Comb the records below for the string "also" and copy each line where it turns up.

Stored data entries
■ ■ ■ ■ ■ ■ ■

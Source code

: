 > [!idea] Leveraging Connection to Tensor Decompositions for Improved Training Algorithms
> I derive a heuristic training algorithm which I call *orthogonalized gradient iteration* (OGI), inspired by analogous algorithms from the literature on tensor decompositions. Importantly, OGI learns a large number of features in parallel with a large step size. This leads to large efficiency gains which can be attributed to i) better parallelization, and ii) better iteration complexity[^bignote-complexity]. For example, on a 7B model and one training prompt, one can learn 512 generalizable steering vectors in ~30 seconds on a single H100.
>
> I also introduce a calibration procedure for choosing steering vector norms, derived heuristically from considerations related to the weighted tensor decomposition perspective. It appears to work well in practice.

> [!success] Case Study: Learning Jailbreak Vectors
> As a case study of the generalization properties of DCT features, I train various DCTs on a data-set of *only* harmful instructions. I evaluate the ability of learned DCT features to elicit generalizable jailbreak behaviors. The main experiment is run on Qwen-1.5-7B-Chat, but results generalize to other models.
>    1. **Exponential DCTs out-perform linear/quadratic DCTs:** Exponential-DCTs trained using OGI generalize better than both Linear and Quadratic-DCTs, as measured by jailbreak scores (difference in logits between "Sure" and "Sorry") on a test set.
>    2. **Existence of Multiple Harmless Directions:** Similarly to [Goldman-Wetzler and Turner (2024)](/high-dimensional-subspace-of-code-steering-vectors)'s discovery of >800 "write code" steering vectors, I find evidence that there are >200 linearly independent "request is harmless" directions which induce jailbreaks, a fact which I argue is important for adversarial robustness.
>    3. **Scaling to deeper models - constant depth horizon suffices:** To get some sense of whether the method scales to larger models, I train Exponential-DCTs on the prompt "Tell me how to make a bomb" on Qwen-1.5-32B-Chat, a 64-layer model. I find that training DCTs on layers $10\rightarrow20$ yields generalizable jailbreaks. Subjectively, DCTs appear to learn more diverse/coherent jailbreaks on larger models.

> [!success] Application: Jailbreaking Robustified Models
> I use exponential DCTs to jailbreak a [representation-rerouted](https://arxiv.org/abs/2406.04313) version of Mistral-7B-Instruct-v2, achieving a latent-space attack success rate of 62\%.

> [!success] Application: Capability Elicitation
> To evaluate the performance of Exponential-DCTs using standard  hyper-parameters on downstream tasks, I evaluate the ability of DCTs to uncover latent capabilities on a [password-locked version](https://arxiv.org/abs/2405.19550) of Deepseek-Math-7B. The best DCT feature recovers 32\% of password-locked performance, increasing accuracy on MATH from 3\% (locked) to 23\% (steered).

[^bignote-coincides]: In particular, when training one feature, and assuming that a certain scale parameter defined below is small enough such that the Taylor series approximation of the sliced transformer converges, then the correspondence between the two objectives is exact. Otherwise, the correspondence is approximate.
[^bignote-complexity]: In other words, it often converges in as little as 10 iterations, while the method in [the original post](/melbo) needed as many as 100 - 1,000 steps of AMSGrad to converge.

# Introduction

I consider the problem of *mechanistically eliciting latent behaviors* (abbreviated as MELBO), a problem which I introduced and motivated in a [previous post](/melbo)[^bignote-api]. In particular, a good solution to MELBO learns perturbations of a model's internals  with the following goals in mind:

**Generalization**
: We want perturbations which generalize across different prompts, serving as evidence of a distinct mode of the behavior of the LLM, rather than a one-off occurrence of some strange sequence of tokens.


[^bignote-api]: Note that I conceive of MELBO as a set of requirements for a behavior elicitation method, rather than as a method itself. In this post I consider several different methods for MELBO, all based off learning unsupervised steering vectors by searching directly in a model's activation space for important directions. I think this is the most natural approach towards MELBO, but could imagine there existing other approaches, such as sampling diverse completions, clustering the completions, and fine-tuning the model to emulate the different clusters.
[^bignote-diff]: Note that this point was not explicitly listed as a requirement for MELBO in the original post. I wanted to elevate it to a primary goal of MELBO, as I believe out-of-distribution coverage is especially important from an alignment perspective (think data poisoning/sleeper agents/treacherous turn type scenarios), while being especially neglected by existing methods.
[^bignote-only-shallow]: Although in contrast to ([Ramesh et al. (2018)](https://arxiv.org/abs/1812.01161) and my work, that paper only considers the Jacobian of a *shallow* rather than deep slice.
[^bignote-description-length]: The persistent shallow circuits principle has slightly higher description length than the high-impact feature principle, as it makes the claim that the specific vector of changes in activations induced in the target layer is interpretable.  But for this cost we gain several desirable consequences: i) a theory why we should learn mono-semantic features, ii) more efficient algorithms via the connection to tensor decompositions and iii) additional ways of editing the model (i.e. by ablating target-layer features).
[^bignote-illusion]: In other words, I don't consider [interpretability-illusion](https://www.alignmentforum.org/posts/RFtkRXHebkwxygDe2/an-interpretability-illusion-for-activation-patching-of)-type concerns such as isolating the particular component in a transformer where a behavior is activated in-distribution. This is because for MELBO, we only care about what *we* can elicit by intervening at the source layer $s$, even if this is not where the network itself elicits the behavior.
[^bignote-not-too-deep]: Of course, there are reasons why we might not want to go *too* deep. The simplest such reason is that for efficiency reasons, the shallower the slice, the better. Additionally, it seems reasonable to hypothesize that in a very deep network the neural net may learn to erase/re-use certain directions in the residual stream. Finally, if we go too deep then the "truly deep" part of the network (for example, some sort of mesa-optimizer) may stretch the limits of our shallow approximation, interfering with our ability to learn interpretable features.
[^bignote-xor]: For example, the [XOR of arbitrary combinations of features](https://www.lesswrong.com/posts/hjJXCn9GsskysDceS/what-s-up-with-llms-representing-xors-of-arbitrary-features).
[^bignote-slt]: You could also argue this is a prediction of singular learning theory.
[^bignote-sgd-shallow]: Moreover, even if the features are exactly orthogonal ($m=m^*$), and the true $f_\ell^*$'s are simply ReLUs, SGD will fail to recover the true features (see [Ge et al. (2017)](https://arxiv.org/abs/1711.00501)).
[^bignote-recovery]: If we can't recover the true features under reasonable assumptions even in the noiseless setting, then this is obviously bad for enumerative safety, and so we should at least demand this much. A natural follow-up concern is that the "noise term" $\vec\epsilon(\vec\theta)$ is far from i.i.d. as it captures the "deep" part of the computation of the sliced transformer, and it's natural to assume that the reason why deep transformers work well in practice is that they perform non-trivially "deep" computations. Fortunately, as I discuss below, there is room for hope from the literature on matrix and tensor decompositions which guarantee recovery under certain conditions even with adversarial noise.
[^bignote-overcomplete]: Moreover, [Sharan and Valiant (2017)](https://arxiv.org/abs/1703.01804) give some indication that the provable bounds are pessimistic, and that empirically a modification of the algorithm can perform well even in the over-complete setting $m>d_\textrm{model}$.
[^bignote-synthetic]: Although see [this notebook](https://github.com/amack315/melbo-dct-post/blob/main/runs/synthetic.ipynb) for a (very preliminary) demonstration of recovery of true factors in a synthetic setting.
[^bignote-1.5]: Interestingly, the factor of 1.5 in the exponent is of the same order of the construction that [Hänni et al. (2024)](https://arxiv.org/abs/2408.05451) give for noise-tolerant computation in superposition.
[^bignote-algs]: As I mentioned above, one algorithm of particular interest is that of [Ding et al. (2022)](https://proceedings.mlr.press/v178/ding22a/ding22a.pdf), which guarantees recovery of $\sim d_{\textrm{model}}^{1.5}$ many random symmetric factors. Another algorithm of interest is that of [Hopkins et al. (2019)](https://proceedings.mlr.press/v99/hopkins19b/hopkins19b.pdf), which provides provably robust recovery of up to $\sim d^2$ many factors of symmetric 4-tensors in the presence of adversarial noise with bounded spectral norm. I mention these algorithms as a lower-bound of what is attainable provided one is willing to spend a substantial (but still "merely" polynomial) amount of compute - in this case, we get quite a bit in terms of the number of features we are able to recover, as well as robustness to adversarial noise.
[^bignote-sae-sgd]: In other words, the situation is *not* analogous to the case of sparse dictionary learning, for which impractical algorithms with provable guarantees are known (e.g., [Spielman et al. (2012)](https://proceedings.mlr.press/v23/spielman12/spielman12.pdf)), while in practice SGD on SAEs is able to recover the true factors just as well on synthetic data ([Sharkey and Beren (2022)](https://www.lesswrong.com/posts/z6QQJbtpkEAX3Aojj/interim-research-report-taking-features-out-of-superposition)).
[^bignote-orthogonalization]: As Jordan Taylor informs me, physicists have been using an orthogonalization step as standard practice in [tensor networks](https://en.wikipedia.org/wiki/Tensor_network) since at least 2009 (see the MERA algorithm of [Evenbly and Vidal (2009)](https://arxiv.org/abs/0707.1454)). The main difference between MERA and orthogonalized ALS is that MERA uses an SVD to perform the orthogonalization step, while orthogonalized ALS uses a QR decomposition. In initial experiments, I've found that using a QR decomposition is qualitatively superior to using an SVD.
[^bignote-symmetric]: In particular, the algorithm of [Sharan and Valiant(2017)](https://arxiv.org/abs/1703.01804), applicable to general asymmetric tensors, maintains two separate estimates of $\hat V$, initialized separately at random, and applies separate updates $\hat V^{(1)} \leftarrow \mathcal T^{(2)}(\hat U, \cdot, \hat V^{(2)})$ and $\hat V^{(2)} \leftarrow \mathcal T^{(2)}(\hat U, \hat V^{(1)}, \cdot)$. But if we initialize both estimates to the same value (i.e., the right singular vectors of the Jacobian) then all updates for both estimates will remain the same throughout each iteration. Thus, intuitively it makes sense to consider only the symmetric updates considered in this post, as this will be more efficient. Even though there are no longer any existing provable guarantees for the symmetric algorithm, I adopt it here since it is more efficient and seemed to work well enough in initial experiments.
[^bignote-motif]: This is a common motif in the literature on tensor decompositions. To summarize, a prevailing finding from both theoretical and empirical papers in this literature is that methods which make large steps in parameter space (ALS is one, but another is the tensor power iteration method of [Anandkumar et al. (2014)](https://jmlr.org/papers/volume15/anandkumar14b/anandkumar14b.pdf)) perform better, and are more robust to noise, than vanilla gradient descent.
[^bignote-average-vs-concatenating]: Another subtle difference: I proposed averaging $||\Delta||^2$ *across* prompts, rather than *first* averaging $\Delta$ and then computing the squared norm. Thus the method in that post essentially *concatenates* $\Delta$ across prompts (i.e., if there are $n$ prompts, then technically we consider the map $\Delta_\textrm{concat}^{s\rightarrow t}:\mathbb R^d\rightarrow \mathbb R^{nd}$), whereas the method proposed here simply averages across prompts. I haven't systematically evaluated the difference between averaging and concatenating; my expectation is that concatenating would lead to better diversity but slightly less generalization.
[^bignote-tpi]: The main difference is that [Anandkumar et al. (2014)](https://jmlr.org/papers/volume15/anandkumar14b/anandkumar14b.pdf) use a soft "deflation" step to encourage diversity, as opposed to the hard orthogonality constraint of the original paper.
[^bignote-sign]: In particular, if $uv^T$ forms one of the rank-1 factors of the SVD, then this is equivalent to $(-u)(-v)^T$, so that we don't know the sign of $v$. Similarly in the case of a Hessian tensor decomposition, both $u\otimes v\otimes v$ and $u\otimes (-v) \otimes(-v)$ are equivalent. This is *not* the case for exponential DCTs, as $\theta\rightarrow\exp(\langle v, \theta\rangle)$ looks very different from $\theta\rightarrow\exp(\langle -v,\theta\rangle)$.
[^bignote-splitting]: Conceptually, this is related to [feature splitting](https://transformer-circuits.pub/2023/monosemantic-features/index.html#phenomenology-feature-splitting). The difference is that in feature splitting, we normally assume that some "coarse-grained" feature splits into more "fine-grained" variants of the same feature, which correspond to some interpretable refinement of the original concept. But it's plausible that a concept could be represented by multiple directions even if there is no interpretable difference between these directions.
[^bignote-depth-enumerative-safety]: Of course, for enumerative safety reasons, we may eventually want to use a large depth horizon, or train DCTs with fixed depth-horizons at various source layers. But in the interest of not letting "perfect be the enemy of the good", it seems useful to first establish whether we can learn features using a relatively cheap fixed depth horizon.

■ ■ ■ ■ ■ ■ ■

ANSWER FOR THIS EXERCISE:
> I also introduce a calibration procedure for choosing steering vector norms, derived heuristically from considerations related to the weighted tensor decomposition perspective. It appears to work well in practice.
[^bignote-slt]: You could also argue this is a prediction of singular learning theory.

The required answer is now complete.